Swiss cyclist Elise Chabbey is a member of the prestigious Bigla-Katusha team. And like many of the world’s elite, she started the season focused on her main objectives— there was the Strade Bianche race and the classics, not to mention the Olympic Games and the world championships scheduled to be held in here native country this year.

For Chabbey, 2020 was a special year, one reserved for full-time cycling after completing her medical studies. But the coronavirus changed all of that in the space of a couple of weeks.

Chabbey was already a world class athlete in her first sport, kayaking. But after competing in the 2012 Olympic Games, Chabbey decided to focus on her medical studies. Kayaking soon became too complicated logistically and she focused on running for fitness. But then, barely two years ago, she discovered cycling. Results came quickly and just last year she finished on the podium in both the Swiss national road and time trial championships in addition to winning the climbing competition in La Course by Le Tour last July.

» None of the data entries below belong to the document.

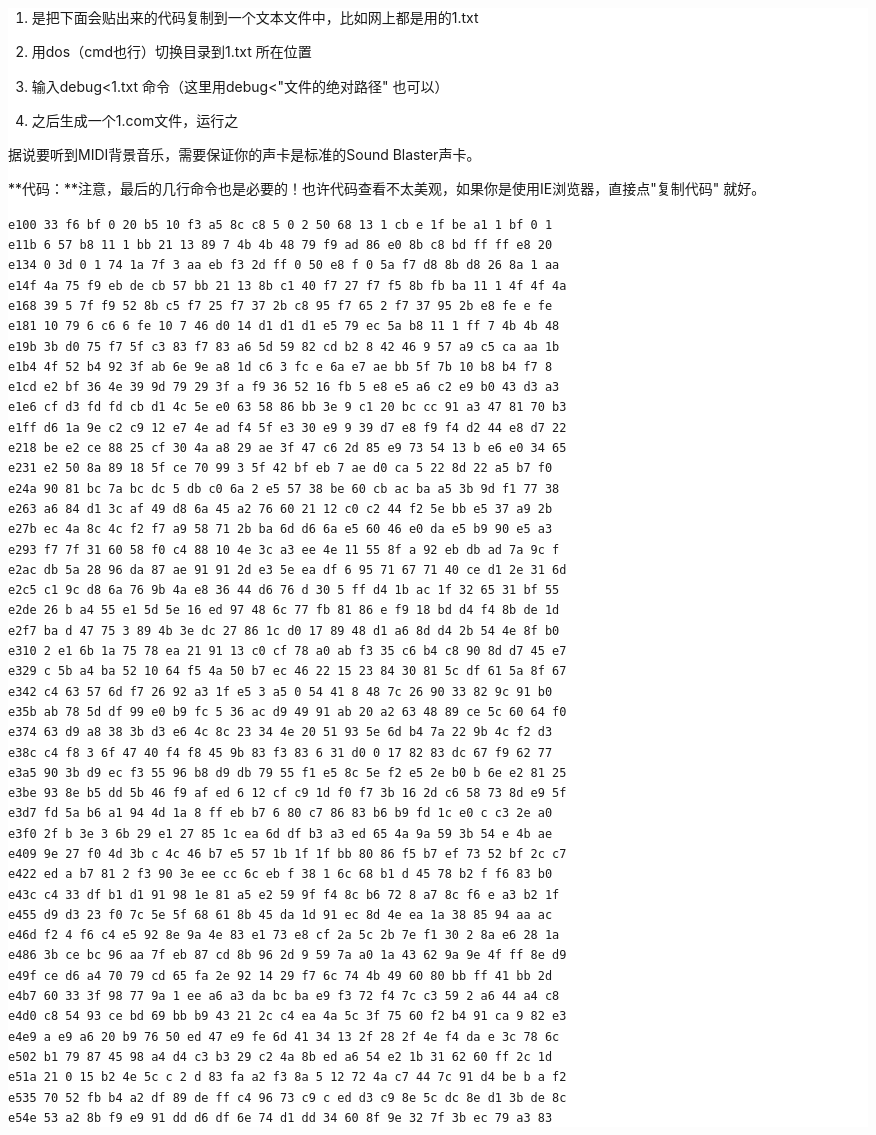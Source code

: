 


  1. 是把下面会贴出来的代码复制到一个文本文件中，比如网上都是用的1.txt


  2. 用dos（cmd也行）切换目录到1.txt 所在位置


  3. 输入debug<1.txt 命令（这里用debug<"文件的绝对路径" 也可以）


  4. 之后生成一个1.com文件，运行之




据说要听到MIDI背景音乐，需要保证你的声卡是标准的Sound Blaster声卡。




**代码：**注意，最后的几行命令也是必要的！也许代码查看不太美观，如果你是使用IE浏览器，直接点"复制代码" 就好。



    
    
    e100 33 f6 bf 0 20 b5 10 f3 a5 8c c8 5 0 2 50 68 13 1 cb e 1f be a1 1 bf 0 1
    e11b 6 57 b8 11 1 bb 21 13 89 7 4b 4b 48 79 f9 ad 86 e0 8b c8 bd ff ff e8 20
    e134 0 3d 0 1 74 1a 7f 3 aa eb f3 2d ff 0 50 e8 f 0 5a f7 d8 8b d8 26 8a 1 aa
    e14f 4a 75 f9 eb de cb 57 bb 21 13 8b c1 40 f7 27 f7 f5 8b fb ba 11 1 4f 4f 4a
    e168 39 5 7f f9 52 8b c5 f7 25 f7 37 2b c8 95 f7 65 2 f7 37 95 2b e8 fe e fe
    e181 10 79 6 c6 6 fe 10 7 46 d0 14 d1 d1 d1 e5 79 ec 5a b8 11 1 ff 7 4b 4b 48
    e19b 3b d0 75 f7 5f c3 83 f7 83 a6 5d 59 82 cd b2 8 42 46 9 57 a9 c5 ca aa 1b
    e1b4 4f 52 b4 92 3f ab 6e 9e a8 1d c6 3 fc e 6a e7 ae bb 5f 7b 10 b8 b4 f7 8
    e1cd e2 bf 36 4e 39 9d 79 29 3f a f9 36 52 16 fb 5 e8 e5 a6 c2 e9 b0 43 d3 a3
    e1e6 cf d3 fd fd cb d1 4c 5e e0 63 58 86 bb 3e 9 c1 20 bc cc 91 a3 47 81 70 b3
    e1ff d6 1a 9e c2 c9 12 e7 4e ad f4 5f e3 30 e9 9 39 d7 e8 f9 f4 d2 44 e8 d7 22
    e218 be e2 ce 88 25 cf 30 4a a8 29 ae 3f 47 c6 2d 85 e9 73 54 13 b e6 e0 34 65
    e231 e2 50 8a 89 18 5f ce 70 99 3 5f 42 bf eb 7 ae d0 ca 5 22 8d 22 a5 b7 f0
    e24a 90 81 bc 7a bc dc 5 db c0 6a 2 e5 57 38 be 60 cb ac ba a5 3b 9d f1 77 38
    e263 a6 84 d1 3c af 49 d8 6a 45 a2 76 60 21 12 c0 c2 44 f2 5e bb e5 37 a9 2b
    e27b ec 4a 8c 4c f2 f7 a9 58 71 2b ba 6d d6 6a e5 60 46 e0 da e5 b9 90 e5 a3
    e293 f7 7f 31 60 58 f0 c4 88 10 4e 3c a3 ee 4e 11 55 8f a 92 eb db ad 7a 9c f
    e2ac db 5a 28 96 da 87 ae 91 91 2d e3 5e ea df 6 95 71 67 71 40 ce d1 2e 31 6d
    e2c5 c1 9c d8 6a 76 9b 4a e8 36 44 d6 76 d 30 5 ff d4 1b ac 1f 32 65 31 bf 55
    e2de 26 b a4 55 e1 5d 5e 16 ed 97 48 6c 77 fb 81 86 e f9 18 bd d4 f4 8b de 1d
    e2f7 ba d 47 75 3 89 4b 3e dc 27 86 1c d0 17 89 48 d1 a6 8d d4 2b 54 4e 8f b0
    e310 2 e1 6b 1a 75 78 ea 21 91 13 c0 cf 78 a0 ab f3 35 c6 b4 c8 90 8d d7 45 e7
    e329 c 5b a4 ba 52 10 64 f5 4a 50 b7 ec 46 22 15 23 84 30 81 5c df 61 5a 8f 67
    e342 c4 63 57 6d f7 26 92 a3 1f e5 3 a5 0 54 41 8 48 7c 26 90 33 82 9c 91 b0
    e35b ab 78 5d df 99 e0 b9 fc 5 36 ac d9 49 91 ab 20 a2 63 48 89 ce 5c 60 64 f0
    e374 63 d9 a8 38 3b d3 e6 4c 8c 23 34 4e 20 51 93 5e 6d b4 7a 22 9b 4c f2 d3
    e38c c4 f8 3 6f 47 40 f4 f8 45 9b 83 f3 83 6 31 d0 0 17 82 83 dc 67 f9 62 77
    e3a5 90 3b d9 ec f3 55 96 b8 d9 db 79 55 f1 e5 8c 5e f2 e5 2e b0 b 6e e2 81 25
    e3be 93 8e b5 dd 5b 46 f9 af ed 6 12 cf c9 1d f0 f7 3b 16 2d c6 58 73 8d e9 5f
    e3d7 fd 5a b6 a1 94 4d 1a 8 ff eb b7 6 80 c7 86 83 b6 b9 fd 1c e0 c c3 2e a0
    e3f0 2f b 3e 3 6b 29 e1 27 85 1c ea 6d df b3 a3 ed 65 4a 9a 59 3b 54 e 4b ae
    e409 9e 27 f0 4d 3b c 4c 46 b7 e5 57 1b 1f 1f bb 80 86 f5 b7 ef 73 52 bf 2c c7
    e422 ed a b7 81 2 f3 90 3e ee cc 6c eb f 38 1 6c 68 b1 d 45 78 b2 f f6 83 b0
    e43c c4 33 df b1 d1 91 98 1e 81 a5 e2 59 9f f4 8c b6 72 8 a7 8c f6 e a3 b2 1f
    e455 d9 d3 23 f0 7c 5e 5f 68 61 8b 45 da 1d 91 ec 8d 4e ea 1a 38 85 94 aa ac
    e46d f2 4 f6 c4 e5 92 8e 9a 4e 83 e1 73 e8 cf 2a 5c 2b 7e f1 30 2 8a e6 28 1a
    e486 3b ce bc 96 aa 7f eb 87 cd 8b 96 2d 9 59 7a a0 1a 43 62 9a 9e 4f ff 8e d9
    e49f ce d6 a4 70 79 cd 65 fa 2e 92 14 29 f7 6c 74 4b 49 60 80 bb ff 41 bb 2d
    e4b7 60 33 3f 98 77 9a 1 ee a6 a3 da bc ba e9 f3 72 f4 7c c3 59 2 a6 44 a4 c8
    e4d0 c8 54 93 ce bd 69 bb b9 43 21 2c c4 ea 4a 5c 3f 75 60 f2 b4 91 ca 9 82 e3
    e4e9 a e9 a6 20 b9 76 50 ed 47 e9 fe 6d 41 34 13 2f 28 2f 4e f4 da e 3c 78 6c
    e502 b1 79 87 45 98 a4 d4 c3 b3 29 c2 4a 8b ed a6 54 e2 1b 31 62 60 ff 2c 1d
    e51a 21 0 15 b2 4e 5c c 2 d 83 fa a2 f3 8a 5 12 72 4a c7 44 7c 91 d4 be b a f2
    e535 70 52 fb b4 a2 df 89 de ff c4 96 73 c9 c ed d3 c9 8e 5c dc 8e d1 3b de 8c
    e54e 53 a2 8b f9 e9 91 dd d6 df 6e 74 d1 dd 34 60 8f 9e 32 7f 3b ec 79 a3 83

Elise Chabbey of Team Bigla -Katusha during the 30th Tour of Italy 2019
Elise Chabbey of Team Bigla-Katusha during the 30th Tour of Italy 2019. Photo: Luc Claessen/Getty Images

“I finished my studies last year but decided putting off being an intern for a year considering that the Olympics were coming up and the world championships were going to be in Switzerland this year,” she said in a telephone interview. “And I still felt like I have a lot of room to progress in cycling. I just figured that I can be a doctor all my life and I could certainly wait until I had obtained my objectives on the bike first.”

The year got off to a solid start as she finished in the top 20 overall at the Setmana Ciclista Valenciana in February. But as the coronavirus spread around the world, the 2020 cycling calendar was quickly called into question.

And soon enough Chabbey was called by her hospital, who was desperately in search of additional assistance. “At first they just asked if I could come in and help out, even for a week or two,” she said. “But there are just more and more cases and now, considering the current situation, I decided to stay.”

Like every cyclist around the world who is suddenly faced with a lack of racing options, not to mention numerous limitations for training, Chabbey is simply trying to maintain her fitness as best possible.

“I too was surprised at first at the gravity of the situation. At first I was very upset when they cancelled the Strade Bianche. I was really disappointed. But now I am at the hospital I understand just how serious the problem is. I do what I can to work out after work. Currently running or riding on home trainer is all I can do until the season starts again, but we have to accept that this year’s season is going to be like that. But this is bigger than sport and we have to accept the reality of the situation.”

But while the cycling season is suddenly on standby, Chabbey has turned the page quicker than most and is working 50-hour weeks at the University Hospital of Geneva. “I realized quickly that it really did me a lot of good to be at the hospital and doing something so that is so needed,” she said. “I can leave whenever I want but I quickly decided to stay. We have to accept the reality of the situation. This is bigger than sport and I feel like I am more useful here right now than if I were on my bike.”

But while Chabbey’s cycling career is on hold, she still remains hopeful that she can participate in some of her biggest objectives later in the year. “I’m still hoping to do the Olympics and certainly the world championships this year which are here in Switzerland (Aigle-Martigny). I know the circuit already and it suits me well.”

She clearly does not regret the sudden detour and she has embraced her new role in the hospital, but Chabbey is not ready to prematurely end her own cycling career. “I’ll come back to cycling as soon as I can,” she insists. “And I think I will be even more motivated to train and race once I can really get back to it.”